Here's a starter, wholly original to me I think, because I actually dreamt it, a few years ago:

Having had a minor invasion of mice, I bought a tin of rat poison, and read the instructions on the label. At the bottom, in small print, it said 'Rat Not Included.'

1 comment:

  1. Wendy's dishwasher broke so she called a repairman. Since she had to go to work the next day, she told the repairman, "I'll leave the key under the mat. Fix the dishwasher, leave the bill on the counter, and I'll post you a cheque."

    "Oh, by the way don't worry about my bulldog Spike. He won't bother you.

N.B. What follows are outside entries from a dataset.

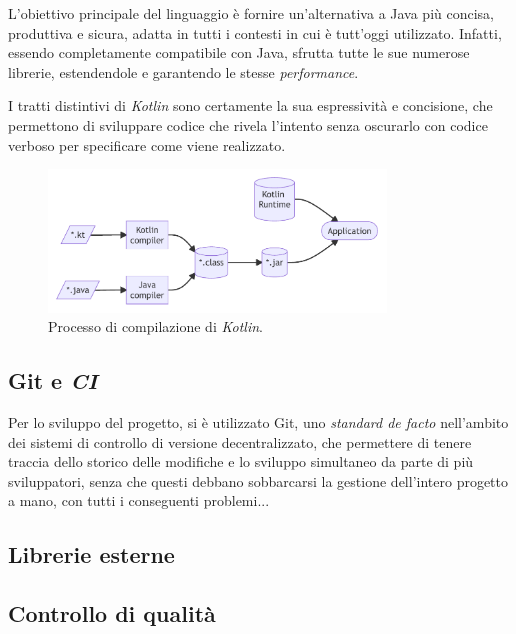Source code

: L'obiettivo principale del linguaggio è fornire un'alternativa a Java più concisa, produttiva e sicura, adatta in tutti i contesti in cui è tutt'oggi utilizzato.
%
Infatti, essendo completamente compatibile con Java, sfrutta tutte le sue numerose librerie, estendendole e garantendo le stesse \textit{performance}.

I tratti distintivi di \textit{Kotlin} sono certamente la sua espressività e concisione, che permettono di sviluppare codice che rivela l'intento senza oscurarlo con codice verboso per specificare come viene realizzato.

\begin{figure}[h]
    \centering
    \includegraphics[width=0.8\textwidth]{resources/img/03-kotlincompilation.pdf}
    \caption{Processo di compilazione di \textit{Kotlin}.}
    \label{img:03-kotlin-compilation}
\end{figure}

\subsection*{Git e \textit{CI}}
Per lo sviluppo del progetto, si è utilizzato Git, uno \textit{standard de facto} nell'ambito dei sistemi di controllo di versione decentralizzato, che permettere di tenere traccia dello storico delle modifiche e lo sviluppo simultaneo da parte di più sviluppatori, senza che questi debbano sobbarcarsi la gestione dell'intero progetto a mano, con tutti i conseguenti problemi...

\subsection*{Librerie esterne}

\subsection*{Controllo di qualità}
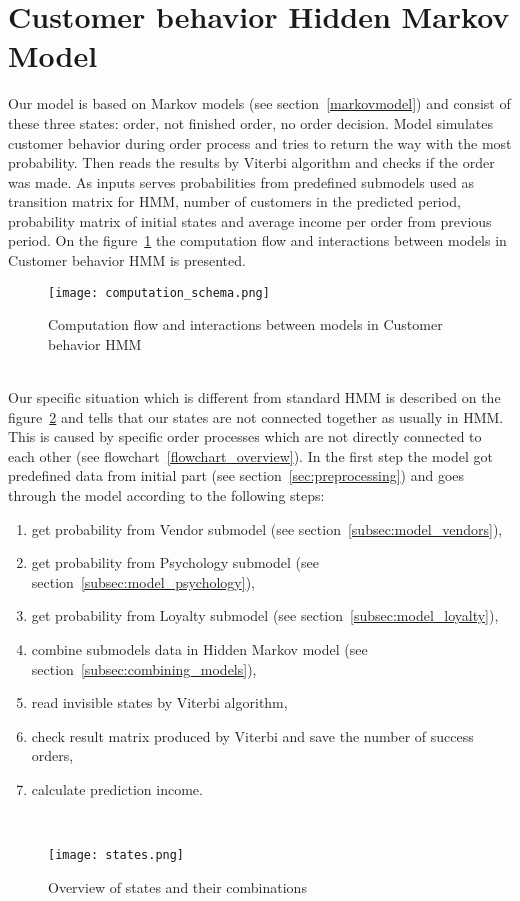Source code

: \section{Customer behavior Hidden Markov Model} \label{sec:submodels}
Our model is based on Markov models (see section~\ref{markovmodel}) and consist of these three states: order, not finished order, no order decision.
Model simulates customer behavior during order process and tries to return the way with the most probability.
Then reads the results by Viterbi algorithm and checks if the order was made.
As inputs serves probabilities from predefined submodels used as transition matrix for HMM, number of customers in the predicted period,
probability matrix of initial states and average income per order from previous period.
On the figure~\ref{Model schema with interaction} the computation flow and interactions between models in Customer behavior HMM is presented.\\
\begin{figure}[h!]
    \begin{center}
        \texttt{[image: computation\_schema.png]}
    \end{center}
    \caption{Computation flow and interactions between models in Customer behavior HMM}
    \label{Model schema with interaction}
\end{figure}\\
Our specific situation which is different from standard HMM is described on the figure~\ref{states} and tells that our states are not connected together as usually in HMM.
This is caused by specific order processes which are not directly connected to each other (see flowchart~\ref{flowchart_overview}).
In the first step the model got predefined data from initial part (see section~\ref{sec:preprocessing}) and goes through the model according to the following steps:
\begin{enumerate}
    \item get probability from Vendor submodel (see section~\ref{subsec:model_vendors}),
    \item get probability from Psychology submodel (see section~\ref{subsec:model_psychology}),
    \item get probability from Loyalty submodel (see section~\ref{subsec:model_loyalty}),
    \item combine submodels data in Hidden Markov model (see section~\ref{subsec:combining_models}),
    \item read invisible states by Viterbi algorithm,
    \item check result matrix produced by Viterbi and save the number of success orders,
    \item calculate prediction income.
\end{enumerate}\\
\begin{figure}[h!]
    \begin{center}
        \texttt{[image: states.png]}
    \end{center}
    \caption{Overview of states and their combinations}
    \label{states}
\end{figure}\\
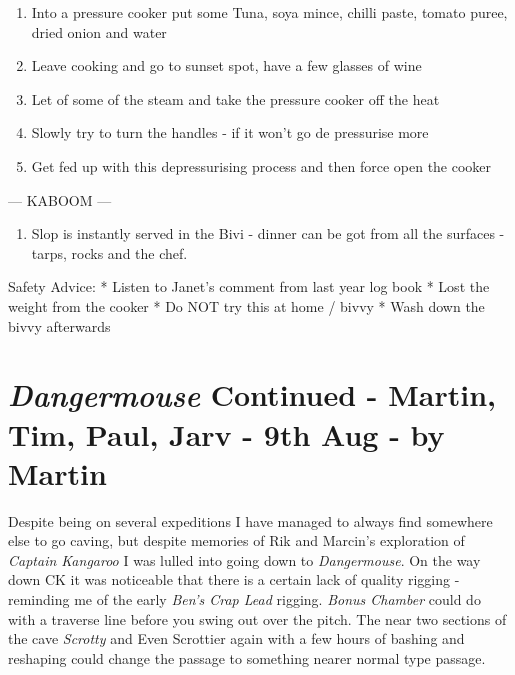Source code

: \begin{enumerate}
\def\labelenumi{\arabic{enumi}.}
\tightlist
\item
  Into a pressure cooker put some Tuna, soya mince, chilli paste, tomato
  puree, dried onion and water
\item
  Leave cooking and go to sunset spot, have a few glasses of wine
\item
  Let of some of the steam and take the pressure cooker off the heat
\item
  Slowly try to turn the handles - if it won't go de pressurise more
\item
  Get fed up with this depressurising process and then force open the
  cooker
\end{enumerate}

--- KABOOM ---

\begin{enumerate}
\def\labelenumi{\arabic{enumi}.}
\setcounter{enumi}{5}
\tightlist
\item
  Slop is instantly served in the Bivi - dinner can be got from all the
  surfaces - tarps, rocks and the chef.
\end{enumerate}

Safety Advice: * Listen to Janet's comment from last year log book *
Lost the weight from the cooker * Do NOT try this at home / bivvy * Wash
down the bivvy afterwards


\hypertarget{dangermouse-continued---martin-tim-paul-jarv---9th-aug---by-martin}{%
\section{\texorpdfstring{\emph{Dangermouse} Continued - Martin, Tim,
Paul, Jarv - 9th Aug - by
Martin}{Dangermouse Continued - Martin, Tim, Paul, Jarv - 9th Aug - by Martin}}\label{dangermouse-continued---martin-tim-paul-jarv---9th-aug---by-martin}}

Despite being on several expeditions I have managed to always find
somewhere else to go caving, but despite memories of Rik and Marcin's
exploration of \emph{Captain Kangaroo} I was lulled into going down to
\emph{Dangermouse}. On the way down CK it was noticeable that there is a
certain lack of quality rigging - reminding me of the early \emph{Ben's
Crap Lead}
rigging. \emph{Bonus Chamber} could do with a traverse line before you
swing out over the pitch. The near two sections of the cave
\emph{Scrotty} and Even Scrottier again with a few hours of bashing and
reshaping could change the passage to something nearer normal type
passage.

But,whatever you do, do NOT, under ANY circumstances, talk to my parrot! I REPEAT, DO NOT TALK TO MY PARROT!!!"

    When the repairman arrived at Wendy's house the following day, he
    discovered the biggest, meanest looking bulldog he had ever seen.
    But, just as she had said, the dog just lay there on the carpet watching the repairman go about his work.

    The parrot, however, drove him nuts the whole time with his incessant yelling, cursing and name calling. Finally the repairman couldn't contain
    himself any longer and yelled,

    "Shut up, you stupid, ugly bird!"

    To which the parrot replied, "Get him, Spike!"